Summary: While public concern is widespread that artificial intelligence will dramatically displace workers, researchers argue that widespread job loss is unlikely. Still, integrating machine learning into the workplace could reshape the economy on a scale comparable to the steam engine and electricity.
Source: Carnegie Mellon University
Machine learning systems—algorithms that improve with experience—are set to reshape the economy much like past general-purpose technologies such as steam power and electrification. These systems can exceed human performance on many tasks, yet they are unlikely to replace humans across all jobs.
Researchers Tom Mitchell of Carnegie Mellon University and Erik Brynjolfsson of MIT present this view in a Policy Forum commentary to be published in the Dec. 22 edition of the journal Science. Mitchell, who established the world’s first Machine Learning Department at Carnegie Mellon, and Brynjolfsson, director of the MIT Initiative on the Digital Economy, outline a practical rubric of 21 criteria to evaluate whether a specific task or job is well suited to machine learning (ML).
“Although the economic effects of ML are relatively limited today and we are not on the brink of an imminent ‘end of work,’ the long-term implications for the economy and the workforce are profound,” they write. According to the authors, the skills individuals develop and the investments businesses choose to make will determine which workers and companies prosper as ML becomes embedded in daily life.
Machine learning is a core component of artificial intelligence. Rapid advances have produced notable gains in facial recognition, natural language understanding, and computer vision. ML is already widely adopted for credit card fraud detection, recommendation engines, and financial analytics, with emerging applications such as medical diagnosis gaining traction.
Predicting ML’s impact on any particular occupation is challenging because ML typically automates or partially automates discrete tasks, while many jobs comprise a mix of tasks—only some of which are suitable for ML methods.
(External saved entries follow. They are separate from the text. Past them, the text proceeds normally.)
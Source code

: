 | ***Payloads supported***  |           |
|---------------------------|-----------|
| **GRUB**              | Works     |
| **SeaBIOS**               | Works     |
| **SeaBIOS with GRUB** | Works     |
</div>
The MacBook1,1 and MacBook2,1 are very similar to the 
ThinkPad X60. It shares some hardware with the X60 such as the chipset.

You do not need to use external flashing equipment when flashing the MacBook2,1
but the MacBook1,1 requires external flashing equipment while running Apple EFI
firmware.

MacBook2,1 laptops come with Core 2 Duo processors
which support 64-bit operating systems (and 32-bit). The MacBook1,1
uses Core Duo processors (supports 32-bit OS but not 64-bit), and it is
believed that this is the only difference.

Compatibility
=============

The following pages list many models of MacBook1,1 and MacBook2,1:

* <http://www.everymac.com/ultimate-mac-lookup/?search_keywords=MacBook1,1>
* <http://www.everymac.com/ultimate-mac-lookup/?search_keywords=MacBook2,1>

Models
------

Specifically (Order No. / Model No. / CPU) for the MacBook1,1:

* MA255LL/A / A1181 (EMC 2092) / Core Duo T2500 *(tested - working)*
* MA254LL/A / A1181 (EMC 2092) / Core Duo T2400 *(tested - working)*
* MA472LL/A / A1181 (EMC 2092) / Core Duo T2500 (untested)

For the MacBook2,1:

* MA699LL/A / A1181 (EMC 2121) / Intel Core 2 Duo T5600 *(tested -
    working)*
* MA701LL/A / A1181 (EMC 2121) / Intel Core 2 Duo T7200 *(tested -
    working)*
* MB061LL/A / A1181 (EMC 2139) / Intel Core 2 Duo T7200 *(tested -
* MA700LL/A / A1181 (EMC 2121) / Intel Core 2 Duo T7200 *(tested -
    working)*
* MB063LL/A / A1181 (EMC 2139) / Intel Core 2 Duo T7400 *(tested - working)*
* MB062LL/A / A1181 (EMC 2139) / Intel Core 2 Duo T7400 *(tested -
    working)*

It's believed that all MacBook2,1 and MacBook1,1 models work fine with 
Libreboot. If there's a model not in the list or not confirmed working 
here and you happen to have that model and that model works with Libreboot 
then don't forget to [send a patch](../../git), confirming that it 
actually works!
“We don’t yet know how all of this will unfold,” Mitchell said. For example, earlier research showed a machine learning program could detect certain skin cancers more accurately than dermatologists. That result does not imply dermatologists will be replaced; dermatologists perform many functions beyond lesion screening, including patient counseling, complex diagnosis, and treatment planning.
“Dermatologists may become more effective and have more time to spend with patients,” Mitchell said. “Roles that center on human-to-human interaction will likely grow in value because those activities are hard to automate.”
The authors note several features that make tasks amenable to ML. Large, labeled datasets enable ML systems to learn complex patterns—skin cancer detection benefited from hundreds of thousands of annotated images; fraud detection systems are trained on hundreds of millions of transaction records. Tasks that already exist in digital form, such as scheduling or transaction monitoring, are easier to automate. Jobs that do not require advanced dexterity, mobility, or physical manipulation also tend to be better suited to ML.
ML excels at rapid decision-making when decisions rely primarily on patterns in data. Conversely, ML struggles when decisions require long chains of reasoning, broad background knowledge, complex context, or commonsense judgment.
The authors also emphasize that ML models often act as black boxes, producing accurate predictions without clear, human-readable explanations for how a conclusion was reached. For domains where a clear rationale is required—such as clinical diagnosis or regulatory decisions—a human professional still provides critical value by explaining reasoning and considering the broader context.
Work is underway to develop “explainable” machine learning systems that can make their internal reasoning more transparent and interpretable to users and regulators.
Source: Byron Spice – Carnegie Mellon University
Publisher: Organized by NeuroscienceNews.com
Image Source: NeuroscienceNews.com image credited to Tommy Leonardi
Original Research: Abstract for “What can machine learning do? Workforce implications” by Erik Brynjolfsson and Tom Mitchell in Science. Published online December 21, 2017. doi:10.1126/science.aap8062
Carniegie Mellon University. “How Machine Learning May Change Jobs.” NeuroscienceNews. Published December 22, 2017. Accessed December 22, 2017.
Abstract
What can machine learning do? Workforce implications
Over recent decades, digital computers have transformed work across virtually every sector of the economy. Today we stand at the start of an even larger, faster transformation driven by advances in machine learning (ML). ML can accelerate automation and serve as a general-purpose technology that enables many new applications and capabilities, similar to the historical impact of steam power and electricity. Yet there is no consensus about which tasks ML systems manage well, making it difficult to predict specific workforce and economic effects.
Using a rubric that outlines what current ML systems can and cannot do, the authors argue that many jobs contain components that are “suitable for ML” (SML) while other tasks within the same jobs are not. As a result, the impact on employment will often be nuanced: partial automation and task reallocation rather than wholesale replacement. Although ML’s economic effects remain limited today, the potential for rapid, large-scale changes—sometimes within a decade—means the technology could be highly disruptive, producing both winners and losers across the economy.
These developments call for careful attention from policymakers, business leaders, technologists, and researchers to manage transitions, update workforce training, and ensure broad-based benefits.